Prenoto l’ostello per la notte, faccio un calcolo del percorso e parto. Viaggiare da soli è molto liberatorio anche per questo. Pianifichi da sola, calcoli i tempi da sola, se ti va di fermarti ti fermi, se ti va di proseguire prosegui, se sbagli strada ti fai una risata e al bisogno coinvolgi la signorina di Google Maps che ti dice di prendere la seconda uscita e tu le chiedi se ne è proprio sicura questa volta. La grande negoziazione avviene con te stessa e il silenzio non è mai un segno di distacco. Quando viaggi da sola, il silenzio è sempre veicolo di suoni.
Salgo in macchina e il panorama ghiacciato mi mozza subito il fiato.
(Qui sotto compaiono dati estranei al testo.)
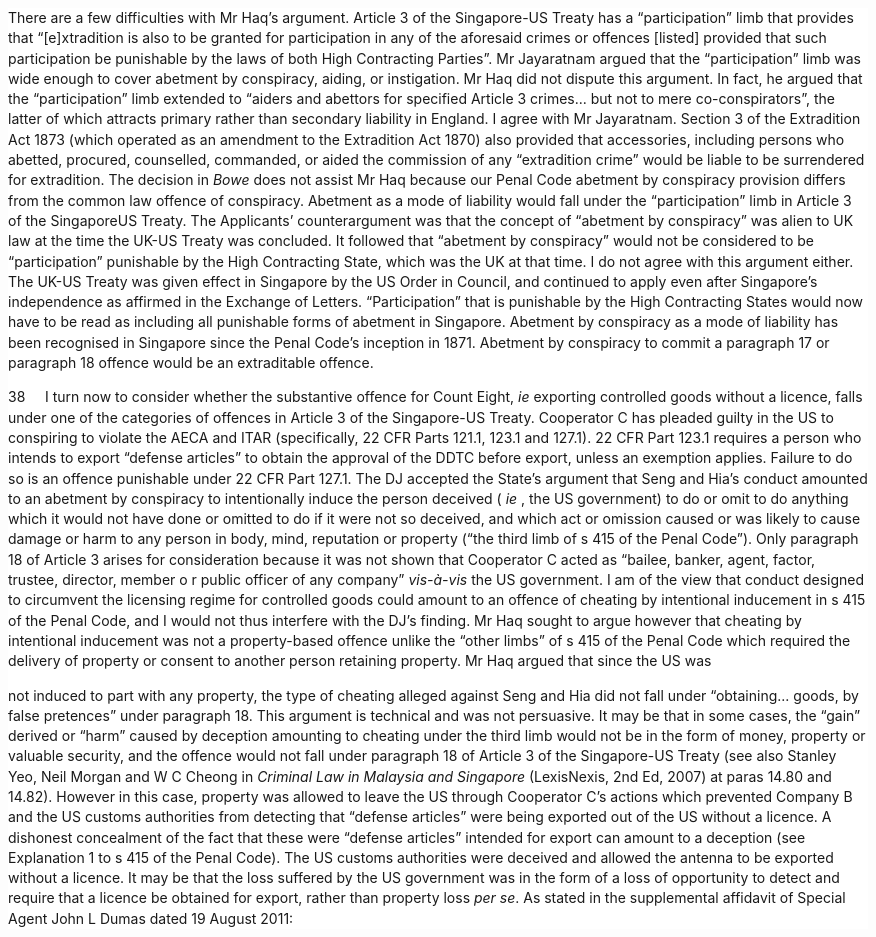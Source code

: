 There are a few difficulties with Mr Haq’s argument. Article 3 of the Singapore-US Treaty has a “participation” limb that provides that “[e]xtradition is also to be granted for participation in any of the aforesaid crimes or offences [listed] provided that such participation be punishable by the laws of both High Contracting Parties”. Mr Jayaratnam argued that the “participation” limb was wide enough to cover abetment by conspiracy, aiding, or instigation. Mr Haq did not dispute this argument. In fact, he argued that the “participation” limb extended to “aiders and abettors for specified Article 3 crimes... but not to mere co-conspirators”, the latter of which attracts primary rather than secondary liability in England. I agree with Mr Jayaratnam. Section 3 of the Extradition Act 1873 (which operated as an amendment to the Extradition Act 1870) also provided that accessories, including persons who abetted, procured, counselled, commanded, or aided the commission of any “extradition crime” would be liable to be surrendered for extradition. The decision in _Bowe_ does not assist Mr Haq because our Penal Code abetment by conspiracy provision differs from the common law offence of conspiracy. Abetment as a mode of liability would fall under the “participation” limb in Article 3 of the SingaporeUS Treaty. The Applicants’ counterargument was that the concept of “abetment by conspiracy” was alien to UK law at the time the UK-US Treaty was concluded. It followed that “abetment by conspiracy” would not be considered to be “participation” punishable by the High Contracting State, which was the UK at that time. I do not agree with this argument either. The UK-US Treaty was given effect in Singapore by the US Order in Council, and continued to apply even after Singapore’s independence as affirmed in the Exchange of Letters. “Participation” that is punishable by the High Contracting States would now have to be read as including all punishable forms of abetment in Singapore. Abetment by conspiracy as a mode of liability has been recognised in Singapore since the Penal Code’s inception in 1871. Abetment by conspiracy to commit a paragraph 17 or paragraph 18 offence would be an extraditable offence. 

38     I turn now to consider whether the substantive offence for Count Eight, _ie_ exporting controlled goods without a licence, falls under one of the categories of offences in Article 3 of the Singapore-US Treaty. Cooperator C has pleaded guilty in the US to conspiring to violate the AECA and ITAR (specifically, 22 CFR Parts 121.1, 123.1 and 127.1). 22 CFR Part 123.1 requires a person who intends to export “defense articles” to obtain the approval of the DDTC before export, unless an exemption applies. Failure to do so is an offence punishable under 22 CFR Part 127.1. The DJ accepted the State’s argument that Seng and Hia’s conduct amounted to an abetment by conspiracy to intentionally induce the person deceived ( _ie_ , the US government) to do or omit to do anything which it would not have done or omitted to do if it were not so deceived, and which act or omission caused or was likely to cause damage or harm to any person in body, mind, reputation or property (“the third limb of s 415 of the Penal Code”). Only paragraph 18 of Article 3 arises for consideration because it was not shown that Cooperator C acted as “bailee, banker, agent, factor, trustee, director, member o r public officer of any company” _vis-à-vis_ the US government. I am of the view that conduct designed to circumvent the licensing regime for controlled goods could amount to an offence of cheating by intentional inducement in s 415 of the Penal Code, and I would not thus interfere with the DJ’s finding. Mr Haq sought to argue however that cheating by intentional inducement was not a property-based offence unlike the “other limbs” of s 415 of the Penal Code which required the delivery of property or consent to another person retaining property. Mr Haq argued that since the US was 


not induced to part with any property, the type of cheating alleged against Seng and Hia did not fall under “obtaining... goods, by false pretences” under paragraph 18. This argument is technical and was not persuasive. It may be that in some cases, the “gain” derived or “harm” caused by deception amounting to cheating under the third limb would not be in the form of money, property or valuable security, and the offence would not fall under paragraph 18 of Article 3 of the Singapore-US Treaty (see also Stanley Yeo, Neil Morgan and W C Cheong in _Criminal Law in Malaysia and Singapore_ (LexisNexis, 2nd Ed, 2007) at paras 14.80 and 14.82). However in this case, property was allowed to leave the US through Cooperator C’s actions which prevented Company B and the US customs authorities from detecting that “defense articles” were being exported out of the US without a licence. A dishonest concealment of the fact that these were “defense articles” intended for export can amount to a deception (see Explanation 1 to s 415 of the Penal Code). The US customs authorities were deceived and allowed the antenna to be exported without a licence. It may be that the loss suffered by the US government was in the form of a loss of opportunity to detect and require that a licence be obtained for export, rather than property loss _per se_. As stated in the supplemental affidavit of Special Agent John L Dumas dated 19 August 2011:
La prima tappa del mio secondo giorno è il Pingvellir National Park. Questo parco è stato dichiarato patrimonio dell’umanità dall’UNESCO e proprio qui si consuma una grande separazione e io ho camminato attraverso quell’evidente ferita. Ho infatti percorso a piedi un sentiero nella pianura di Almannagja, che rappresenta appunto il punto di distaccamento tra la placca tettonica euroasiatica e quella nordamericana. Ogni anno le due zolle si allontanano da un minimo di 1mm a un massimo di 18mm. Ogni anno. Da sempre. Ma entrambe continuano ad esistere e non è mai finito il mondo.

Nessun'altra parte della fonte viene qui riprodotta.